Likewise, the plants that make up the lulav bundle — the willow and the myrtle — lose their leaves with every passing day of the festival. Until, by the end, the willow is a frail twig.

I think this is the lesson. Beauty fades. Even the most beautiful flower can become a twig.

Decades ago, when my mother died at this season, I remember sitting with my brother and with my father, may his memory also be a blessing, going through my mother’s stuff. We found her beautiful clothing, with the tags still attached. She expected to wear them — to my wedding, perhaps, which she was too ill to actually attend, or other occasions. That was not going to happen.


Her still-tagged dresses testified to the fact she was living — yes, with hope — in the presence of unseen tomorrows that would never come.

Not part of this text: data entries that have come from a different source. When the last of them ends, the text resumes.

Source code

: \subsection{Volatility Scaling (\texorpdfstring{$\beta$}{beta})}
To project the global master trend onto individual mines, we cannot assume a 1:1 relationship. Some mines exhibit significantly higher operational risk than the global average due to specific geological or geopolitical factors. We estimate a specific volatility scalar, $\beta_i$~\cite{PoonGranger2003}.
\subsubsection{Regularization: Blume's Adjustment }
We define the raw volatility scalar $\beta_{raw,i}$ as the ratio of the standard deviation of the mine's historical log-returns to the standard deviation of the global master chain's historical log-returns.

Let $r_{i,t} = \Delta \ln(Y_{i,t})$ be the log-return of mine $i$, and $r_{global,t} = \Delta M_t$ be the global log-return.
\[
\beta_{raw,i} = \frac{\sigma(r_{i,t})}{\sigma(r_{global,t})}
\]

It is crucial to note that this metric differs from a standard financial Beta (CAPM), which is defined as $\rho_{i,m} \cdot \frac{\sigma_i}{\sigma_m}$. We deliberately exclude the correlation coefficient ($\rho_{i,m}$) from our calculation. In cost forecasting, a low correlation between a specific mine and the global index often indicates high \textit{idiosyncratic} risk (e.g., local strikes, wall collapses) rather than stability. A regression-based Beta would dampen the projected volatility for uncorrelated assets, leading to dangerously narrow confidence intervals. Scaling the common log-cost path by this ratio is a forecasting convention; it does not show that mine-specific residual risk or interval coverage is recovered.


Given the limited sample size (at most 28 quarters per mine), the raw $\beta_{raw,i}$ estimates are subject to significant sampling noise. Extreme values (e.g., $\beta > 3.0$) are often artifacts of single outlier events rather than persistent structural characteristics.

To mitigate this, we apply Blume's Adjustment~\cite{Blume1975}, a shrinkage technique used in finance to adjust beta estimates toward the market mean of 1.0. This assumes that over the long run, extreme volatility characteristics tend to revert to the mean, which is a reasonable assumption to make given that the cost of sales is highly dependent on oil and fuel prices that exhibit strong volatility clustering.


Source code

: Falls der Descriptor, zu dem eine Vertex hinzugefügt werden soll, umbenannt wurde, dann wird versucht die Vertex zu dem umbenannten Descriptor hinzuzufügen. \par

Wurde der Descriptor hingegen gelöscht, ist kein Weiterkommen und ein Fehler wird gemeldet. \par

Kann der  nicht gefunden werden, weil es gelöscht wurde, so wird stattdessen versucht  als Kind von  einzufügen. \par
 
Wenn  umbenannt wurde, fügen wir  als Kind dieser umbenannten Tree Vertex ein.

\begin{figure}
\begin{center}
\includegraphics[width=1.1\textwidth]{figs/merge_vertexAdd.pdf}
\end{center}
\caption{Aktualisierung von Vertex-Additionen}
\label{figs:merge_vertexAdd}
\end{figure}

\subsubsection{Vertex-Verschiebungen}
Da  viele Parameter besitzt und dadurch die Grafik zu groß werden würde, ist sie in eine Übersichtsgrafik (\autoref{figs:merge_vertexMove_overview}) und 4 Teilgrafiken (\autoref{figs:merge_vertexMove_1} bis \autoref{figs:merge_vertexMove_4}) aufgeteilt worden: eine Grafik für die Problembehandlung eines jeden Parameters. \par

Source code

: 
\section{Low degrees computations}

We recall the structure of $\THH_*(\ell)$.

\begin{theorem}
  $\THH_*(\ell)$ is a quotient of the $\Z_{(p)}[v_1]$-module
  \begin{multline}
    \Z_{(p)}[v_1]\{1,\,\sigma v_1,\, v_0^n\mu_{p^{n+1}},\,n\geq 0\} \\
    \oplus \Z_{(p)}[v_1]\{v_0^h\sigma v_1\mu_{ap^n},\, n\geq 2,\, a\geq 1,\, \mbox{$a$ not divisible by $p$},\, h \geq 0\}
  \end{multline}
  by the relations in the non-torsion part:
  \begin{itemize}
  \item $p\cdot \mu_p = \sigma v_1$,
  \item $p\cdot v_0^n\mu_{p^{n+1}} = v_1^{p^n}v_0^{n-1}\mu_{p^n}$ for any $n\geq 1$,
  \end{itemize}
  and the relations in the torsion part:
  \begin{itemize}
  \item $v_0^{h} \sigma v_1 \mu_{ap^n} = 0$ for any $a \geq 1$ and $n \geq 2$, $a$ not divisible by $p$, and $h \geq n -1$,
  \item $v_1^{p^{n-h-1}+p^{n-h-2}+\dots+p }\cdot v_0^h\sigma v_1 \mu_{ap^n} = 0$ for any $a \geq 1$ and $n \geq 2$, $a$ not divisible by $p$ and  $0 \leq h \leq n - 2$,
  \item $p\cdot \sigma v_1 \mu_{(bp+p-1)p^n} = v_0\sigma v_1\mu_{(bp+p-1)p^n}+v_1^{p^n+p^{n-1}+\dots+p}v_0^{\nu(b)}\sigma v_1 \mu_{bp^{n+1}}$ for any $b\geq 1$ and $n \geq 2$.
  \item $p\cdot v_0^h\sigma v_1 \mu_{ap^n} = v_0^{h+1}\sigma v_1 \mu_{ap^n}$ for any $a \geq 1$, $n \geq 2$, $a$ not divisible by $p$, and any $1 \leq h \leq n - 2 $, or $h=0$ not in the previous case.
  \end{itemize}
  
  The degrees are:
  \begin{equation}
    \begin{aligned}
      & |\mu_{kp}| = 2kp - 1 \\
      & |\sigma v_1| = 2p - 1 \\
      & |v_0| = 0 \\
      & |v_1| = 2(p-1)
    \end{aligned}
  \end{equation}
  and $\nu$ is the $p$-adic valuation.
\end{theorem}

We utter the blessing, the shehecyanu, with utmost regularity at any sacred moment, at any joyous occasion.

But, the official name of that blessing is not the shehecyanu.

It is birchat ha-zman, the blessing for time. Ha-zaman ha-zeh: not some idealized moment in the past, and not some imagined moment in the future.

This moment, today.

To live for today could mean a life of hedonism, a life of unrestrained pleasure.

But, no.

The prophet Isaiah spoke out and castigated those who said: “Let us eat and drink, for tomorrow we die.” 

Neither am I counseling those words that once appeared in the window of a bakery on Columbus Avenue in New York City: “Life is uncertain; eat dessert first.”


I am saying: Don’t waste time.

The great sage, Hillel, said: “Do not say ‘When I have leisure, I will study and learn.’ Perhaps you will never have leisure.”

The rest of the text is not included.